Jasper Jolly 

FTSE 100 and EU markets mixed as bitcoin jumps on Amazon speculation – as it happened

Rolling live coverage of business, economics and financial markets as European stock markets decline after Chinese selloff
  
  

The value of bitcoin has risen sharply after an Amazon job advertisement suggested the company is looking at digital currencies.
The value of bitcoin has risen sharply after an Amazon job advertisement suggested the company is looking at digital currencies. Photograph: Philippe Lopez/AFP/Getty Images

Closing summary

Global stock markets started the day under a cloud after a series of Chinese regulatory clampdowns, but they appear to have found some cheer in the opening minutes of trading on Wall Street: the S&P 500 has turned positive, as has the FTSE 100.

Here are some of the main business stories from today:

  • The price of bitcoin surged by 10% on Monday as traders seized on an Amazon job advertisement that showed the company is looking at digital currencies.
  • Aon and Willis Towers Watson, two of the world’s biggest insurance brokers, have abandoned a $30bn merger after the US Department of Justice (DoJ) objected on competition grounds.
  • An outgoing Bank of England monetary policymakers has argued that stimulus should remain in place because “we are not out of the woods” of the coronavirus crisis.
  • Transport for London has called for further financial help from the government after it said that still has a £500m budget shortfall.

You can continue to follow our live coverage from around the world:

In the UK, Downing Street has warned that the recent fall in UK Covid case numbers could be reversed

In our global coverage, Thailand reports record case numbers for second day and Ireland eases restrictions

And of course everyone’s attention will be drawn to the greatest show on earth (where Team GB has had a cracking day)

Thank you as ever for following our live coverage of business, economics and financial markets. Please do join us tomorrow for more of the same with Julia Kollewe. JJ

Updated

Transport for London budget remains £500m short despite cuts

London’s public transport operator has called for further financial help from the government after it said that still has a £500m budget shortfall.

The government has agreed to fund Transport for London (TfL) up until 11 December, but the body’s revised budget shows that spending cuts have not been enough to make up for the drop in revenues caused by the coronavirus pandemic. The previous budget had shown a £900m shortfall.

TfL has been forced to ask the government for money after passenger income all but dried up, but it kept services running to allow key workers to continue to get to their jobs. In June it secured a £1bn bailout, but it has had to accept significant government involvement, including being pushed to consider driverless trains.
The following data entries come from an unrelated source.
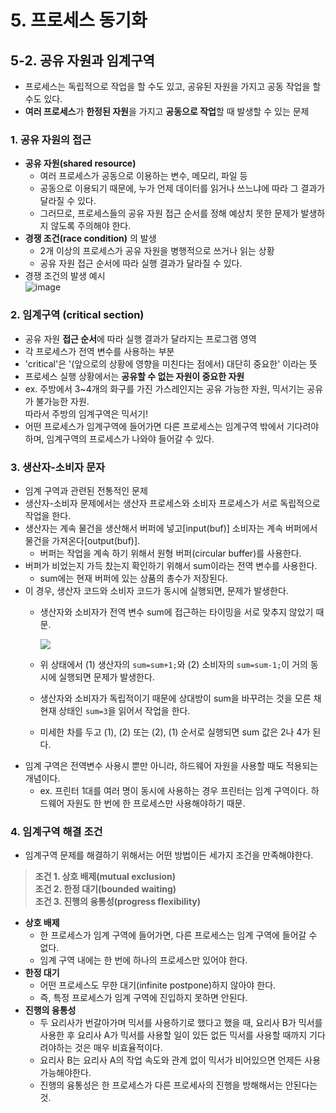 # **5\. 프로세스 동기화**

## **5-2. 공유 자원과 임계구역**

-   프로세스는 독립적으로 작업을 할 수도 있고, 공유된 자원을 가지고 공동 작업을 할 수도 있다.
-   **여러 프로세스**가 **한정된 자원**을 가지고 **공동으로 작업**할 때 발생할 수 있는 문제

### **1\. 공유 자원의 접근**

-   **공유 자원(shared resource)**
    -   여러 프로세스가 공동으로 이용하는 변수, 메모리, 파일 등
    -   공동으로 이용되기 때문에, 누가 언제 데이터를 읽거나 쓰느냐에 따라 그 결과가 달라질 수 있다.
    -   그러므로, 프로세스들의 공유 자원 접근 순서를 정해 예상치 못한 문제가 발생하지 않도록 주의해야 한다.
-   **경쟁 조건(race condition)** 의 발생
    -   2개 이상의 프로세스가 공유 자원을 병행적으로 쓰거나 읽는 상황
    -   공유 자원 접근 순서에 따라 실행 결과가 달라질 수 있다.
-   경쟁 조건의 발생 예시  
    ![image](https://user-images.githubusercontent.com/74661937/192089492-310a3d68-3d12-4b9e-ae43-fce3c2d1cb90.png)

### **2\. 임계구역 (critical section)**

-   공유 자원 **접근 순서**에 따라 실행 결과가 달라지는 프로그램 영역
-   각 프로세스가 전역 변수를 사용하는 부분
-   'critical'은 '(앞으로의 상황에 영향을 미친다는 점에서) 대단히 중요한' 이라는 뜻
-   프로세스 실행 상황에서는 **공유할 수 없는 자원이 중요한 자원**
-   ex. 주방에서 3~4개의 화구를 가진 가스레인지는 공유 가능한 자원, 믹서기는 공유가 불가능한 자원.  
    따라서 주방의 임계구역은 믹서기!
-   어떤 프로세스가 임계구역에 들어가면 다른 프로세스는 임계구역 밖에서 기다려야 하며, 임계구역의 프로세스가 나와야 들어갈 수 있다.

### **3\. 생산자-소비자 문자**

-   임계 구역과 관련된 전통적인 문제
-   생산자-소비자 문제에서는 생산자 프로세스와 소비자 프로세스가 서로 독립적으로 작업을 한다.
-   생산자는 계속 물건을 생산해서 버퍼에 넣고\[input(buf)\] 소비자는 계속 버퍼에서 물건을 가져온다\[output(buf)\].
    -   버퍼는 작업을 계속 하기 위해서 원형 버퍼(circular buffer)를 사용한다.
-   버퍼가 비었는지 가득 찼는지 확인하기 위해서 sum이라는 전역 변수를 사용한다.
    -   sum에는 현재 버퍼에 있는 상품의 총수가 저장된다.
-   이 경우, 생산자 코드와 소비자 코드가 동시에 실행되면, 문제가 발생한다.
    -   생산자와 소비자가 전역 변수 sum에 접근하는 타이밍을 서로 맞추지 않았기 때문.  
        
        ![](https://blog.kakaocdn.net/dn/cbGXQL/btrMUGVhqFd/KMcuwot2pK9iS50F8vk7m0/img.png)
        
    -   위 상태에서 (1) 생산자의 `sum=sum+1;`와 (2) 소비자의 `sum=sum-1;`이 거의 동시에 실행되면 문제가 발생한다.
    -   생산자와 소비자가 독립적이기 때문에 상대방이 sum을 바꾸려는 것을 모른 채 현재 상태인 `sum=3`을 읽어서 작업을 한다.
    -   미세한 차를 두고 (1), (2) 또는 (2), (1) 순서로 실행되면 sum 값은 2나 4가 된다.
-   임계 구역은 전역변수 사용시 뿐만 아니라, 하드웨어 자원을 사용할 때도 적용되는 개념이다.
    -   ex. 프린터 1대를 여러 명이 동시에 사용하는 경우 프린터는 임계 구역이다. 하드웨어 자원도 한 번에 한 프로세스만 사용해야하기 때문.

### **4\. 임계구역 해결 조건**

-   임계구역 문제를 해결하기 위해서는 어떤 방법이든 세가지 조건을 만족해야한다.

> **조건 1. 상호 배제(mutual exclusion)**  
> **조건 2. 한정 대기(bounded waiting)**  
> **조건 3. 진행의 융통성(progress flexibility)**

-   **상호 배제**
    -   한 프로세스가 임계 구역에 들어가면, 다른 프로세스는 임계 구역에 들어갈 수 없다.
    -   임계 구역 내에는 한 번에 하나의 프로세스만 있어야 한다.
-   **한정 대기**
    -   어떤 프로세스도 무한 대기(infinite postpone)하지 않아야 한다.
    -   즉, 특정 프로세스가 임계 구역에 진입하지 못하면 안된다.
-   **진행의 융통성**
    -   두 요리사가 번갈아가며 믹서를 사용하기로 했다고 했을 때, 요리사 B가 믹서를 사용한 후 요리사 A가 믹서를 사용할 일이 있든 없든 믹서를 사용할 때까지 기다려야하는 것은 매우 비효율적이다.
    -   요리사 B는 요리사 A의 작업 속도와 관계 없이 믹서가 비어있으면 언제든 사용 가능해야한다.
    -   진행의 융통성은 한 프로세스가 다른 프로세사의 진행을 방해해서는 안된다는 것.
Talks between the authority, controlled by Labour mayor Sadiq Khan, and the Conservative government have been bitter.

Income from passengers in 2021 has almost trebled compared to the equivalent period in 2020, but the number of journeys is still dramatically down. Ridership across TfL’s services is now at 54% of pre-pandemic levels, rising to 60-65% at weekend, it said.

TfL said it now assumes a full-year funding requirement of £1.9bn, a reduction from £2.7bn in the previous budget. It cut the funding requirement through a mixture of spending cuts, investment delays, and using some of its cash reserves.

The new plan will have “no material change to service levels on buses, Tube or rail”, TfL said.

Updated

US stocks have wilted, as expected, coming off record highs and following declines in China and Europe.

Here are the opening snaps:

  • S&P 500 DOWN 4.83 POINTS, OR 0.11%, AT 4,406.96
  • NASDAQ DOWN 19.93 POINTS, OR 0.13%, AT 14,817.07
  • DOW JONES DOWN 70.35 POINTS, OR 0.20%, AT 34,991.20

In the UK the FTSE 100 is now almost flat, down by less than 0.1% as mining companies have held up, while British Airways owner International Airlines Group has also benefited from optimism following Ryanair’s positive outlook this morning.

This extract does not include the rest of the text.